The Customer Lifetime Value (CLV) is an important business key figure and describes the value a customer has for a company. It refers to both past and future revenues that the customer provides for the company. In (online) marketing, CLV is an important KPI because it is the basis of a marketing strategy that focuses on long-term customer relationships and a good customer experience.

 

The CLV helps to ensure that budgets and resources are used correctly, as it shows whether a customer relationship is profitable and whether the investment in the customer will continue to pay off. After all, it’s not profitable to spend a lot of money just to acquire a new customer, who doesn’t generate revenue.

 

The CLV can be calculated using various methods – the complexity of the calculation differs. For example, the CLV can be calculated using the following key figures:

 

  • The duration of the business relationship with the customer (T)
  • The customer’s expected revenues over the business period (eT)
  • Expected expenses for the company (aT)
  • The calculation interest rate to be applied (i = 1/T)

 

Example:

 

Max Mustermann has been a customer of a hairdressing salon for 8 years and gets his haircut five times a year for 30€. It is assumed that the customer will remain a customer for another 2 years under the same conditions (after that, possibly a change of residence).
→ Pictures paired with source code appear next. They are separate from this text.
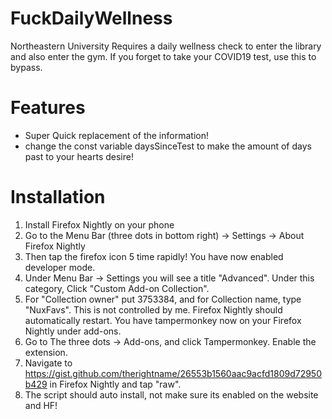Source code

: # FuckDailyWellness
Northeastern University Requires a daily wellness check to enter the library and also enter the gym. If you forget to take your COVID19 test, use this to bypass.

# Features
- Super Quick replacement of the information!
- change the const variable daysSinceTest to make the amount of days past to your hearts desire!

# Installation
1. Install Firefox Nightly on your phone
2. Go to the Menu Bar (three dots in bottom right) -> Settings -> About Firefox Nightly
3. Then tap the firefox icon 5 time rapidly! You have now enabled developer mode.
4. Under Menu Bar -> Settings you will see a title "Advanced". Under this category, Click "Custom Add-on Collection".
5. For "Collection owner" put 3753384, and for Collection name, type "NuxFavs". This is not controlled by me. Firefox Nightly should automatically restart. You have tampermonkey now on your Firefox Nightly under add-ons.
6. Go to The three dots -> Add-ons, and click Tampermonkey. Enable the extension.
7. Navigate to https://gist.github.com/therightname/26553b1560aac9acfd1809d72950b429 in Firefox Nightly and tap "raw".
8. The script should auto install, not make sure its enabled on the website and HF!
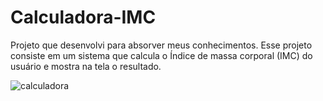 # Calculadora-IMC
Projeto que desenvolvi para absorver meus conhecimentos.
Esse projeto consiste em um sistema que calcula o Índice de massa corporal (IMC) do usuário e mostra na tela o resultado.


![calculadora](https://user-images.githubusercontent.com/89872769/227094461-64032da4-5168-4d1f-8f2c-17dcb4104f70.png)



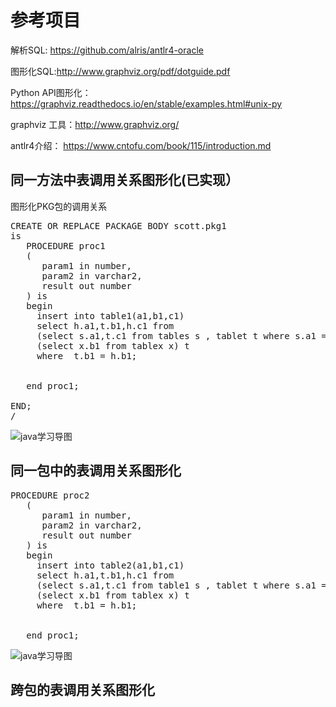 # 参考项目 #
解析SQL: https://github.com/alris/antlr4-oracle

图形化SQL:http://www.graphviz.org/pdf/dotguide.pdf

Python API图形化：https://graphviz.readthedocs.io/en/stable/examples.html#unix-py

graphviz 工具：http://www.graphviz.org/

antlr4介绍： https://www.cntofu.com/book/115/introduction.md

## 同一方法中表调用关系图形化(已实现） ##
图形化PKG包的调用关系
<pre>
CREATE OR REPLACE PACKAGE BODY scott.pkg1
is
   PROCEDURE proc1
   (
      param1 in number,
	  param2 in varchar2,
	  result out number
   ) is
   begin
	 insert into table1(a1,b1,c1)
	 select h.a1,t.b1,h.c1 from 
	 (select s.a1,t.c1 from tables s , tablet t where s.a1 = t.a1) h,
	 (select x.b1 from tablex x) t 
	 where  t.b1 = h.b1;
	 
   
   end proc1;
   
END;
/
</pre>
![java学习导图](https://github.com/dengdaiyemanren/sqlgraph/blob/master/tests/images/table1.jpg)




## 同一包中的表调用关系图形化 ##

<pre>
PROCEDURE proc2
   (
      param1 in number,
	  param2 in varchar2,
	  result out number
   ) is
   begin
	 insert into table2(a1,b1,c1)
	 select h.a1,t.b1,h.c1 from 
	 (select s.a1,t.c1 from table1 s , tablet t where s.a1 = t.a1) h,
	 (select x.b1 from tablex x) t 
	 where  t.b1 = h.b1;
	 
   
   end proc1;
</pre>
![java学习导图](https://github.com/dengdaiyemanren/sqlgraph/blob/master/tests/images/table2.jpg)


## 跨包的表调用关系图形化  ##
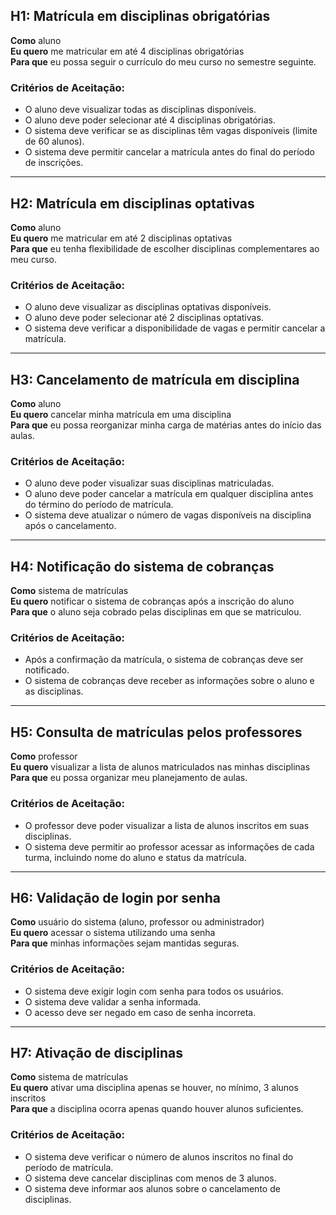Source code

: ## H1: Matrícula em disciplinas obrigatórias
**Como** aluno  
**Eu quero** me matricular em até 4 disciplinas obrigatórias  
**Para que** eu possa seguir o currículo do meu curso no semestre seguinte.

### Critérios de Aceitação:
- O aluno deve visualizar todas as disciplinas disponíveis.
- O aluno deve poder selecionar até 4 disciplinas obrigatórias.
- O sistema deve verificar se as disciplinas têm vagas disponíveis (limite de 60 alunos).
- O sistema deve permitir cancelar a matrícula antes do final do período de inscrições.

---

## H2: Matrícula em disciplinas optativas
**Como** aluno  
**Eu quero** me matricular em até 2 disciplinas optativas  
**Para que** eu tenha flexibilidade de escolher disciplinas complementares ao meu curso.

### Critérios de Aceitação:
- O aluno deve visualizar as disciplinas optativas disponíveis.
- O aluno deve poder selecionar até 2 disciplinas optativas.
- O sistema deve verificar a disponibilidade de vagas e permitir cancelar a matrícula.

---

## H3: Cancelamento de matrícula em disciplina
**Como** aluno  
**Eu quero** cancelar minha matrícula em uma disciplina  
**Para que** eu possa reorganizar minha carga de matérias antes do início das aulas.

### Critérios de Aceitação:
- O aluno deve poder visualizar suas disciplinas matriculadas.
- O aluno deve poder cancelar a matrícula em qualquer disciplina antes do término do período de matrícula.
- O sistema deve atualizar o número de vagas disponíveis na disciplina após o cancelamento.

---

## H4: Notificação do sistema de cobranças
**Como** sistema de matrículas  
**Eu quero** notificar o sistema de cobranças após a inscrição do aluno  
**Para que** o aluno seja cobrado pelas disciplinas em que se matriculou.

### Critérios de Aceitação:
- Após a confirmação da matrícula, o sistema de cobranças deve ser notificado.
- O sistema de cobranças deve receber as informações sobre o aluno e as disciplinas.

---

## H5: Consulta de matrículas pelos professores
**Como** professor  
**Eu quero** visualizar a lista de alunos matriculados nas minhas disciplinas  
**Para que** eu possa organizar meu planejamento de aulas.

### Critérios de Aceitação:
- O professor deve poder visualizar a lista de alunos inscritos em suas disciplinas.
- O sistema deve permitir ao professor acessar as informações de cada turma, incluindo nome do aluno e status da matrícula.

---

## H6: Validação de login por senha
**Como** usuário do sistema (aluno, professor ou administrador)  
**Eu quero** acessar o sistema utilizando uma senha  
**Para que** minhas informações sejam mantidas seguras.

### Critérios de Aceitação:
- O sistema deve exigir login com senha para todos os usuários.
- O sistema deve validar a senha informada.
- O acesso deve ser negado em caso de senha incorreta.

---

## H7: Ativação de disciplinas
**Como** sistema de matrículas  
**Eu quero** ativar uma disciplina apenas se houver, no mínimo, 3 alunos inscritos  
**Para que** a disciplina ocorra apenas quando houver alunos suficientes.

### Critérios de Aceitação:
- O sistema deve verificar o número de alunos inscritos no final do período de matrícula.
- O sistema deve cancelar disciplinas com menos de 3 alunos.
- O sistema deve informar aos alunos sobre o cancelamento de disciplinas.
As a loyal regular customer, he will receive a tube of hair wax for 5€ every time. The additional time invested in the customer as well as proportional electricity and rental costs are set at 10€ per customer visit.

 

From this results:

 

  • T = 10 years
  • eT = 5 * 30€ = 150€ (5 visits per year * 30€ per visit)
  • aT = 5 * 15€ = 75€ (5 visits per year * 15€ per visit)
  • i = 1/10 = 0,1

 

The CLV is now calculated as follows:

 

CLV = T * (eT – aT/ (1 + i)*T) = 681,82€

 

The CLV is therefore 681.82€. Using this key figure, the operator of the hairdressing salon can estimate, for example, how high the investment in this customer may be without losing business.

 

In e-commerce, it is particularly important to have a clear tracking system that can assign a customer’s sales to exactly that customer. In order to work in compliance with data protection, the purchase history and other values must always be processed anonymously.

 

Since the CLV is partly based on estimated values (future sales), in reality this turn out to be smaller or larger than expected. Nevertheless, it is an important approximate value for optimizing budget planning for marketing campaigns.